Phantasmal MUD Lib for DGD

Phantasmal Site > Innsmouth MUD > Lovecraft Copyright

(This document is copied from a page by William Johns on Gizmology.net, now gone)

Regarding Copyrights...

Copyright law is actually rather convoluted. The following is taken from the U.S. Copyright Office website regarding How Long Copyright Protection Endures.

Works Originally Created and Published or Registered Before January 1, 1978

Under the law in effect before 1978, copyright was secured either on the date a work was published with a copyright notice or on the date of registration if the work was registered in unpublished form. In either case, the copyright endured for a first term of 28 years from the date it was secured. During the last (28th) year of the first term, the copyright was eligible for renewal. The Copyright Act of 1976 extended the renewal term from 28 to 47 years for copyrights that were subsisting on January 1, 1978, or for pre-1978 copyrights restored under the Uruguay Round Agreements Act (URAA), making these works eligible for a total term of protection of 75 years. Public Law 105-298, enacted on October 27, 1998, further extended the renewal term of copyrights still subsisting on that date by an additional 20 years, providing for a renewal term of 67 years and a total term of protection of 95 years. (Italics added.)

Since those stories published in 1922 and earlier were no longer under copyright when Public Law 105-298 was passed in 1998, they remain public domain. Regarding his stories published after 1922, S. T. Joshi's biography of Lovecraft contains several very interesting comments (pages 640-641).

Joshi concludes that most, if not all, of his works are in the public domain. After Lovecraft's death, his copyrights would have belonged to the only surviving heir appointed in his will of 1912, his Aunt Annie Gamwell. She died four years later, and the copyrights then devolved to two of her descendants, Ethel Phillips Morrish and Edna Lewis. They in turn signed a document (the "Morrish-Lewis gift") allowing Arkham House to publish all his works, but apparently not granting them the copyrights. For a time, Derleth claimed that the copyrights on the anthologies Arkham House published applied to the stories themselves, which is manifestly not the case.

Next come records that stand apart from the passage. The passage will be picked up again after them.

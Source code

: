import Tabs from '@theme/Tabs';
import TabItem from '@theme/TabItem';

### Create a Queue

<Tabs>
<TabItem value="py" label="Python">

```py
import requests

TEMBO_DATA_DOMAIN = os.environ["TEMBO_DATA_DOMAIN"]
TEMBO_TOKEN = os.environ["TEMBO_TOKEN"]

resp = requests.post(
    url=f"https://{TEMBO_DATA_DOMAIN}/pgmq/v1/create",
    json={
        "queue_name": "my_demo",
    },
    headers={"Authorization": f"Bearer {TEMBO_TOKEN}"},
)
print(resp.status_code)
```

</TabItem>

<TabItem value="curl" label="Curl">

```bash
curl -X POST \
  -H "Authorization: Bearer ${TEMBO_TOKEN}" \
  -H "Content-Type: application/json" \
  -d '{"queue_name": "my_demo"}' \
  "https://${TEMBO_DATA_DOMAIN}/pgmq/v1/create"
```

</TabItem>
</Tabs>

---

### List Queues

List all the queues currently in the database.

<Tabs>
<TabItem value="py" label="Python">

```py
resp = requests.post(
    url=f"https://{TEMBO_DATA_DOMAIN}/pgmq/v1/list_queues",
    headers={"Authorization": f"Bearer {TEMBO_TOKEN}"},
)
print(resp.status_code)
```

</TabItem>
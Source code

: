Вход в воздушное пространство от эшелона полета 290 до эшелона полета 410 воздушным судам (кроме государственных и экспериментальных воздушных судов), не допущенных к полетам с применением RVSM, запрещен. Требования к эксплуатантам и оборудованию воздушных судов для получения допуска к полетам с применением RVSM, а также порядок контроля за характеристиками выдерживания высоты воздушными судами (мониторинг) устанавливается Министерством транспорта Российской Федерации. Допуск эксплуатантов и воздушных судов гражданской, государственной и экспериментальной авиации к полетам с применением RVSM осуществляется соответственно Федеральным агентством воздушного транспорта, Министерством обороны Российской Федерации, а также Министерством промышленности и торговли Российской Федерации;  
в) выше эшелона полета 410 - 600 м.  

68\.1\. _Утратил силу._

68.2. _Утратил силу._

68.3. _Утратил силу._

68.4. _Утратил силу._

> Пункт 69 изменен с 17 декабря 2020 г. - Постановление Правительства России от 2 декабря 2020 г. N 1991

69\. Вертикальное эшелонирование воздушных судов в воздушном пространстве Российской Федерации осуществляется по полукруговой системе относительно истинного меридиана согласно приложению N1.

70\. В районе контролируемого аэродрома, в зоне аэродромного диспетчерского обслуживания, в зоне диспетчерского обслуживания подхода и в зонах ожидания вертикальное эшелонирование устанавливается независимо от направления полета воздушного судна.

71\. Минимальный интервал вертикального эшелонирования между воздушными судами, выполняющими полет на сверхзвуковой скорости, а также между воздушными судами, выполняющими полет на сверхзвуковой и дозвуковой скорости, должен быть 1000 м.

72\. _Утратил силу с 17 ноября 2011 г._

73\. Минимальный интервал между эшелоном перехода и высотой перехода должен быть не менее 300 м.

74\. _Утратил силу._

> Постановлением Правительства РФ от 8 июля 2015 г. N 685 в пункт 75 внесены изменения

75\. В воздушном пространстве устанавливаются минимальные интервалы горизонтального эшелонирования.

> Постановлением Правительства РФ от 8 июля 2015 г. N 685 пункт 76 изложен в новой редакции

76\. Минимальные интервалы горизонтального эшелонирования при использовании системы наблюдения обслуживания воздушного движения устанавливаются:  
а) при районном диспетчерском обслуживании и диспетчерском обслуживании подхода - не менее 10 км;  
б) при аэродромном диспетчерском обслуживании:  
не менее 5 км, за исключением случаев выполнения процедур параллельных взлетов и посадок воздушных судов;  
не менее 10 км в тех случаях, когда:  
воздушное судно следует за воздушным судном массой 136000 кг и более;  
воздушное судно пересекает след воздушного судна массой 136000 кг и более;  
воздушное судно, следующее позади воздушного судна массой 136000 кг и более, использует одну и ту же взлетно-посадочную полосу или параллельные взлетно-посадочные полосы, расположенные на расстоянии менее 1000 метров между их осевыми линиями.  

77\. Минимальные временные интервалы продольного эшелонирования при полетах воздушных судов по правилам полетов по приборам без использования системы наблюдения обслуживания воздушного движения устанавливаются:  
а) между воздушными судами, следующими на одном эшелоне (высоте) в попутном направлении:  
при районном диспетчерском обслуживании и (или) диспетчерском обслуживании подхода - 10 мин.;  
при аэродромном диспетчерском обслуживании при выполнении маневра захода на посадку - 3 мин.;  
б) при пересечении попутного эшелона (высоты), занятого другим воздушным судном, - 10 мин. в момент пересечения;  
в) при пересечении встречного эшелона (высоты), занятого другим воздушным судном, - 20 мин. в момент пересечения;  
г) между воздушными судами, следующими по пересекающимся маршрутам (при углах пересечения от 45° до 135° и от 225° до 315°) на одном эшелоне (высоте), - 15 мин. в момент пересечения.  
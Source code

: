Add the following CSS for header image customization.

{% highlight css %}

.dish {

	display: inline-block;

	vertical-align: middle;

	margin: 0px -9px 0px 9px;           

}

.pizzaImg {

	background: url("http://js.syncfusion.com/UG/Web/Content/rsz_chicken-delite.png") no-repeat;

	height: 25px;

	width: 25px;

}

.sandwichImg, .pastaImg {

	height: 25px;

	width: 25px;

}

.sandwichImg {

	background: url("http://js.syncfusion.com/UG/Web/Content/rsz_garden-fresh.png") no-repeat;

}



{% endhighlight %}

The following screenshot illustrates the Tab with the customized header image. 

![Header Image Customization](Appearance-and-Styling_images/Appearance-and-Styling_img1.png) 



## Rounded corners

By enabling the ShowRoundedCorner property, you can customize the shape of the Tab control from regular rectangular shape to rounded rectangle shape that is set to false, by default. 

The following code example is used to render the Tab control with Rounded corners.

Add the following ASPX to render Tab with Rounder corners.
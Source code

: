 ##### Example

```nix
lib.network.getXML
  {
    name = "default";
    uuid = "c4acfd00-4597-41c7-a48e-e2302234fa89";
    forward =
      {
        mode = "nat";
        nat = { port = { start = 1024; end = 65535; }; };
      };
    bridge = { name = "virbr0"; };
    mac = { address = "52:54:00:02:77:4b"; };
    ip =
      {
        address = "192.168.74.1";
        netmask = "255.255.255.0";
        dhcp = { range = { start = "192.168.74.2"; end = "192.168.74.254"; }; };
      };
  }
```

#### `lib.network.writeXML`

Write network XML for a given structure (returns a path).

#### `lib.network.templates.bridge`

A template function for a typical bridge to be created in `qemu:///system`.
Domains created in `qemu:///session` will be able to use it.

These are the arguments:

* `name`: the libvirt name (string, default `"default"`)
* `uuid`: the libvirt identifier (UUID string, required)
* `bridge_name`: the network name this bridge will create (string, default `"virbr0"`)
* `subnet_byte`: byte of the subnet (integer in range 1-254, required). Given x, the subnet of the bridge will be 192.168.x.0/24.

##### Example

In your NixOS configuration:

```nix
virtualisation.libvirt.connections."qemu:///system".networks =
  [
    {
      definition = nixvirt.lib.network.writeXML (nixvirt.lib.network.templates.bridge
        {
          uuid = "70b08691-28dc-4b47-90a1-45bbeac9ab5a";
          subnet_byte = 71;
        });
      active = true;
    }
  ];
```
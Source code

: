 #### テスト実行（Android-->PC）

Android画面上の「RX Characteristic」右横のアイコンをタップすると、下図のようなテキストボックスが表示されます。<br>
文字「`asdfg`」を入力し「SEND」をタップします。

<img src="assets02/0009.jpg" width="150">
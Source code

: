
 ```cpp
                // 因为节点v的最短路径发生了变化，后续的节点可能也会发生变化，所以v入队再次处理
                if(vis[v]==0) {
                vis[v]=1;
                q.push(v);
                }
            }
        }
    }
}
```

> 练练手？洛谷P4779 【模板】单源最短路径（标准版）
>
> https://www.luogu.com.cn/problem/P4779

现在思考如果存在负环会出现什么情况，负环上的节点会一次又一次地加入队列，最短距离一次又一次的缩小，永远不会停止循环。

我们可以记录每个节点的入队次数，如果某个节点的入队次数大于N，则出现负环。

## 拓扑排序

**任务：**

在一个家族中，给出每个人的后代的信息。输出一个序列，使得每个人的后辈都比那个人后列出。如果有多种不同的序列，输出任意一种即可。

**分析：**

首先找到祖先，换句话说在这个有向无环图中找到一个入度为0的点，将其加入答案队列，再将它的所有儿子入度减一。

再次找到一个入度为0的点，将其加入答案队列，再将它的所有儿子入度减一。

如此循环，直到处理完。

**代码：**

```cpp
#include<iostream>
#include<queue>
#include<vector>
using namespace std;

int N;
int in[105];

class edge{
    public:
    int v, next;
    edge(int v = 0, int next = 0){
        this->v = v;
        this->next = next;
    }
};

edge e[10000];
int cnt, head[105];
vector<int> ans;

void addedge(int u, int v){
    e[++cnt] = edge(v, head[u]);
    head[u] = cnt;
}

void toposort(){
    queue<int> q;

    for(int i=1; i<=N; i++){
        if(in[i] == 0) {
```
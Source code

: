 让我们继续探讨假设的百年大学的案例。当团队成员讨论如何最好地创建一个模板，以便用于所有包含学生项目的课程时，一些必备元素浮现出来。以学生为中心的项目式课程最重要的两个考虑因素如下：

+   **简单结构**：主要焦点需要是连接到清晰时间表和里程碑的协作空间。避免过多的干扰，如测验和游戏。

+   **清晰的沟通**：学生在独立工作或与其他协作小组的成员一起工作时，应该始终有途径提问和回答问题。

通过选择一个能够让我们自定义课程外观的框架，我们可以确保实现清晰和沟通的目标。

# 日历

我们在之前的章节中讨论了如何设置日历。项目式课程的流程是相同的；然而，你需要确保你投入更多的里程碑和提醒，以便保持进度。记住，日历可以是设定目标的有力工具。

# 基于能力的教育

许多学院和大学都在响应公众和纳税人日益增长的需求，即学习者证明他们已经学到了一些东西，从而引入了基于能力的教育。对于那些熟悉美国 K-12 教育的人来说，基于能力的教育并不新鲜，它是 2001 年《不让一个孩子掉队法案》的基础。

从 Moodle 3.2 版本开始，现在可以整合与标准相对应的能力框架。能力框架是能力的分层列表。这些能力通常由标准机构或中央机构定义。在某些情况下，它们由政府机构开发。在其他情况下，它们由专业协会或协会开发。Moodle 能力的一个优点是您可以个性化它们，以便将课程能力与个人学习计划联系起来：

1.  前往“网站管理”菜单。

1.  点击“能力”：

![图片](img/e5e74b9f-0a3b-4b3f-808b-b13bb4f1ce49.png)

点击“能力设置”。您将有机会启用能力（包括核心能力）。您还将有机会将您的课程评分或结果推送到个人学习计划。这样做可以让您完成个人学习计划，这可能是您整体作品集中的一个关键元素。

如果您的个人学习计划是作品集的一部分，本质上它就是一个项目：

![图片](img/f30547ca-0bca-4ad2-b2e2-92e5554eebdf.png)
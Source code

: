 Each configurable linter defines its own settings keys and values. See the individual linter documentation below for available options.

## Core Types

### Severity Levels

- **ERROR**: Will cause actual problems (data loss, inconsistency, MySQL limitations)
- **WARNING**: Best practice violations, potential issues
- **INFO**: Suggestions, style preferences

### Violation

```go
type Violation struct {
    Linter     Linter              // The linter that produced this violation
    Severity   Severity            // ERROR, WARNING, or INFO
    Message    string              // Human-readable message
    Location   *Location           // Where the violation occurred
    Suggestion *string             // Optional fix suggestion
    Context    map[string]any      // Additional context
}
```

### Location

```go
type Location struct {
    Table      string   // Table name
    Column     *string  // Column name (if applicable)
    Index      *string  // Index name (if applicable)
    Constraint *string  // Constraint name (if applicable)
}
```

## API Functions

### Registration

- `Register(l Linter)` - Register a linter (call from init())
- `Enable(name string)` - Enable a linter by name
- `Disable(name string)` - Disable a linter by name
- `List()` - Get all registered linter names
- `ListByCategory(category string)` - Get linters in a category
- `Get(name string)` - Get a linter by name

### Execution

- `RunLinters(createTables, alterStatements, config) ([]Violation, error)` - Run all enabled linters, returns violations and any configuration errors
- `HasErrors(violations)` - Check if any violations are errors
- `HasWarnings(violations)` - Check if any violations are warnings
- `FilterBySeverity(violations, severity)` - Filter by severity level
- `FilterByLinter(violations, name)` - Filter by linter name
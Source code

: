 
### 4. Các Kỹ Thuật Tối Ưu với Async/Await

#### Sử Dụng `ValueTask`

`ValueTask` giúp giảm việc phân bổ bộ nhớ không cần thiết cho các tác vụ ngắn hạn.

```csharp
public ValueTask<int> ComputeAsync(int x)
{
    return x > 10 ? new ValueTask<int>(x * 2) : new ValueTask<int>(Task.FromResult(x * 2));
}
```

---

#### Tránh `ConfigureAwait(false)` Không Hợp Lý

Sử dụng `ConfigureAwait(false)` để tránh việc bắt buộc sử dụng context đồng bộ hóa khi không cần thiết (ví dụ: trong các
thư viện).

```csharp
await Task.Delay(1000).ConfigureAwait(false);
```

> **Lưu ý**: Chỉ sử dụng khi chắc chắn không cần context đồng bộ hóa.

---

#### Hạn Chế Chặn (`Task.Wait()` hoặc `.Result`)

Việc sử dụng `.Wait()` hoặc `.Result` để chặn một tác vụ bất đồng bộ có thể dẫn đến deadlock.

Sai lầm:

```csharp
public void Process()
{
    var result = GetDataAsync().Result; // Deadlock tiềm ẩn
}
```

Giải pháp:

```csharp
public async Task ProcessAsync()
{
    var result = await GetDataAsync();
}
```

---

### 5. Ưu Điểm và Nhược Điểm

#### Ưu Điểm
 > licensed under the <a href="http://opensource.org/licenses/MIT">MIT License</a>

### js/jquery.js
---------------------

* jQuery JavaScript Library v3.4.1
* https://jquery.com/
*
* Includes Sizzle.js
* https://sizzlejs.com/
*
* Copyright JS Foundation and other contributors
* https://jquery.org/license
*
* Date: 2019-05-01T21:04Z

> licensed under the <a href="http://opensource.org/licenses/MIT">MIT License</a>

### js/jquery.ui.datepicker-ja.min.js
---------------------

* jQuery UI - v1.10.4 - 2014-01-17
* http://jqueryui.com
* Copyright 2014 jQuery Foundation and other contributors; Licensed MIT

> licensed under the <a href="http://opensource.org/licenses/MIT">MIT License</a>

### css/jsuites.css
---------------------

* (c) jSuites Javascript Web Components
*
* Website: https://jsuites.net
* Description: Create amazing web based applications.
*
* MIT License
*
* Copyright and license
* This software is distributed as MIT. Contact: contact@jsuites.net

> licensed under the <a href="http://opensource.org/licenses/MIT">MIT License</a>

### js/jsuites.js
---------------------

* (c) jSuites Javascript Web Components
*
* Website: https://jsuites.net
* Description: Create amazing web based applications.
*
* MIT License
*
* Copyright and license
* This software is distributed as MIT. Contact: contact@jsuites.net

The other route by which the copyrights could have been acquired by Arkham House is from Weird Tales. On October 9, 1947, Derleth purchased "all rights" from Weird Tales, but even this is problematic - by April 1926 (and possibly sooner) Lovecraft had been reserving all second printing rights for himself1, so on those stories, Weird Tales didn't own any rights to sell. Of the thirteen stories published in Weird Tales before 1926, seven had already been published in amateur journals, and were thereby in the public domain before Weird Tales printed them; that leaves only six2 that Weird Tales actually owned rights to. However, repeated searches of the Library of Congress have failed to yield any evidence that the copyrights were renewed after 28 years - thereby allowing the stories to fall into the public domain by operation of law.

Notes:

  1. The original contracts apparently no longer exist, but there is considerable circumstantial evidence to support this. See page 641 of S. T. Joshi's "H. P. Lovecraft: A Life" for more information.
  2. According to S. T. Joshi. I can't figure out which six he means - certainly, "The Temple", "The Moon-Bog", "The Outsider", and "He" were accepted by Weird Tales before April 1926. They may have owned second rights to "The Horror at Red Hook" as well, as I am not sure when this was accepted. The fact that Wright (editor of Weird Tales) required Lovecraft's permission to add his name to the list of plaintifs in a copyright violation suit in 1929 involving this story indicates to me that Lovecraft owned the second rights. See page 452 of S. T. Joshi's "H. P. Lovecraft: A Life" for more information.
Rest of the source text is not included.